State Sen. Sandra B. Cunningham again pushed state legislation that would bar employers from asking applicants if they have criminal histories in the first stages of a job search.

Cornell William Brooks, CEO of the New Jersey Institute for Social Justice (NJISJ), which supports the measure, said “that little box” on applications asking prospective employees to confirm if they've been arrested or charged with a crime becomes a “mountainously high” employment barrier, Brooks said.

The legislation, known as the Opportunity to Compete Act (S-2586), would allow an employer to perform a criminal background check on an applicant only after the prospective employee has been deemed qualified for the job.

An employer, when deciding whether to hire an applicant, would also be barred from considering any arrest that did not lead to a conviction, and any record that has been erased or expunged.

It would apply to public entities as well as private businesses with 15 or more workers.
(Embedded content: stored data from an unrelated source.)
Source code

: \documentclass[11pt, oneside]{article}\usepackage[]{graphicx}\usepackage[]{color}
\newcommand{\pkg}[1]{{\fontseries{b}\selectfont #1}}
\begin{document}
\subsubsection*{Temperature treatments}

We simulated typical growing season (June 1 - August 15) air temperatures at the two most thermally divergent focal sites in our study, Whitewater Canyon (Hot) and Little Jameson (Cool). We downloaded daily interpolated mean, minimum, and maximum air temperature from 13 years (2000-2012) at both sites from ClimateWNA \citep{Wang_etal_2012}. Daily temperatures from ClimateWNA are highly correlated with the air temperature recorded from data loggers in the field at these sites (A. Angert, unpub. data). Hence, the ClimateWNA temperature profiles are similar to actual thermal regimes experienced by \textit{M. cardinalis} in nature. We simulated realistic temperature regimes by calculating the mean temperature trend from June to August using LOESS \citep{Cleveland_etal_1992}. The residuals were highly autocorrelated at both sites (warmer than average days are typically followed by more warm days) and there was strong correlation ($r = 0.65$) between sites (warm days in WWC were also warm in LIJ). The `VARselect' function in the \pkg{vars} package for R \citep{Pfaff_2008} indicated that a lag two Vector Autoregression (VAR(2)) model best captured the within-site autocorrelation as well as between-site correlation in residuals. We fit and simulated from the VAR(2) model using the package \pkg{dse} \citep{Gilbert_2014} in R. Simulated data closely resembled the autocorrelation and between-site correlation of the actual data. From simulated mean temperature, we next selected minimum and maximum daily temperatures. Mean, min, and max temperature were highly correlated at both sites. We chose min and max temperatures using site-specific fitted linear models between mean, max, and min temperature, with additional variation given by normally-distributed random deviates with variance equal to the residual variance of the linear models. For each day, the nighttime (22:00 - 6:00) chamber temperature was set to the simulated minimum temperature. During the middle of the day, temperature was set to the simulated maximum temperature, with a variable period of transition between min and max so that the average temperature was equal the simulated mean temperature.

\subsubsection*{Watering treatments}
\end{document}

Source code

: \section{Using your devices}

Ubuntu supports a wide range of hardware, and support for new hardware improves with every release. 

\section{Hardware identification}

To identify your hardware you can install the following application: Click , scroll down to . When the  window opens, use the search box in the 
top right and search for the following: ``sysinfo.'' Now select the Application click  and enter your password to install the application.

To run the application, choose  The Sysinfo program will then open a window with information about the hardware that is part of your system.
Original drafts had that threshold at five employees, but Brooks said they upped the number after hearing feedback from small businesses.

Proponents of the measure say they want to “ban the box,” referring to the box on an application that asks about a criminal history.
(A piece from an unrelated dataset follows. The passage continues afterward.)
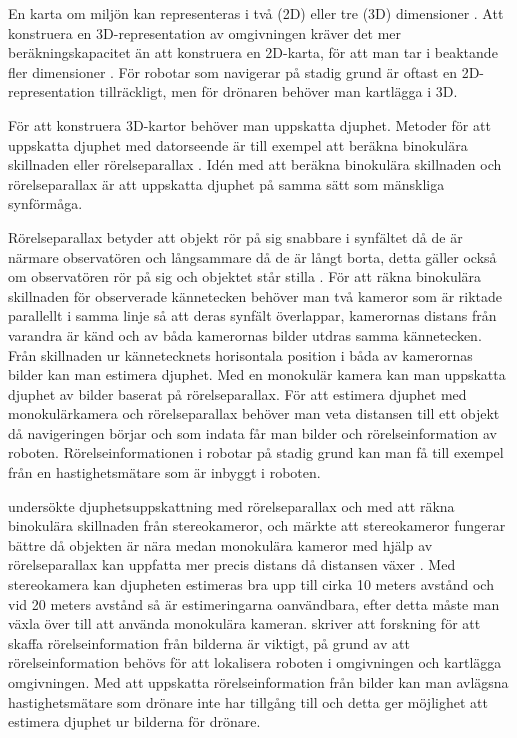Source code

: En karta om miljön kan representeras i två (2D) eller tre (3D) dimensioner \citep{geospatial}. Att konstruera en 3D-representation av omgivningen kräver det mer beräkningskapacitet än att konstruera en 2D-karta, för att man tar i beaktande fler dimensioner \citep{ProbabilisticRobotics}. För robotar som navigerar på stadig grund är oftast en 2D-representation tillräckligt, men för drönaren behöver man kartlägga i 3D. 

För att konstruera 3D-kartor behöver man uppskatta djuphet. Metoder för att uppskatta djuphet med datorseende är till exempel att beräkna binokulära skillnaden eller rörelseparallax \citep{suomimainittu}. Idén med att beräkna binokulära skillnaden och rörelseparallax är att uppskatta djuphet på samma sätt som mänskliga synförmåga.

Rörelseparallax betyder att objekt rör på sig snabbare i synfältet då de är närmare observatören och långsammare då de är långt borta, detta gäller också om observatören rör på sig och objektet står stilla \citep{suomimainittu, parallax}. För att räkna binokulära skillnaden för observerade kännetecken behöver man två kameror som är riktade parallellt i samma linje så att deras synfält överlappar, kamerornas distans från varandra är känd och av båda kamerornas bilder utdras samma kännetecken. Från skillnaden ur kännetecknets horisontala position i båda av kamerornas bilder kan man estimera djuphet. Med en monokulär kamera kan man uppskatta djuphet av bilder baserat på rörelseparallax. För att estimera djuphet med monokulärkamera och rörelseparallax behöver man veta distansen till ett objekt då navigeringen börjar och som indata får man bilder och rörelseinformation av roboten. Rörelseinformationen i robotar på stadig grund kan man få till exempel från en hastighetsmätare som är inbyggt i roboten.

\cite{suomimainittu} undersökte djuphetsuppskattning med rörelseparallax och med att räkna binokulära skillnaden från stereokameror, och märkte att stereokameror fungerar bättre då objekten är nära medan monokulära kameror med hjälp av rörelseparallax kan uppfatta mer precis distans då distansen växer \citep{suomimainittu}. Med stereokamera kan djupheten estimeras bra upp till cirka 10 meters avstånd och vid 20 meters avstånd så är estimeringarna oanvändbara, efter detta måste man växla över till att använda monokulära kameran. \cite{suomimainittu} skriver att forskning för att skaffa rörelseinformation från bilderna är viktigt, på grund av att rörelseinformation behövs för att lokalisera roboten i omgivningen och kartlägga omgivningen. Med att uppskatta rörelseinformation från bilder kan man avlägsna hastighetsmätare som drönare inte har tillgång till och detta ger möjlighet att estimera djuphet ur bilderna för drönare.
Cunningham, D-Jersey City, said citizens with even non-violent criminal histories go “back and forth” to prison repeatedly because they can’t find employment.

“They check that box and they wait, and they want, and they wait,” she said today. “Unfortunately, no one’s calling them for an interview.”

Sixty-four jurisdictions in the nation have passed similar laws, including states such as California, Illinois and Maryland and cities like Baltimore, Newark and Memphis, according to the NJISJ.

Cunningham said she’s certain the legislation will pass the Democratic-led state Legislature. She’s hopeful Gov. Chris Christie, a Republican, will support it as well, though she said today she hasn’t spoken to Christie about it recently.

It never made any sense to me to have that box on an application if the prospective employer was going to do some kind of a background check on the applicant anyone once they were being considered for hire.

For an applicant to check “yes”, no matter what the crime, could very possibly put the applicant behind the “eight ball”, and probably get the application chucked away in the “circular file”.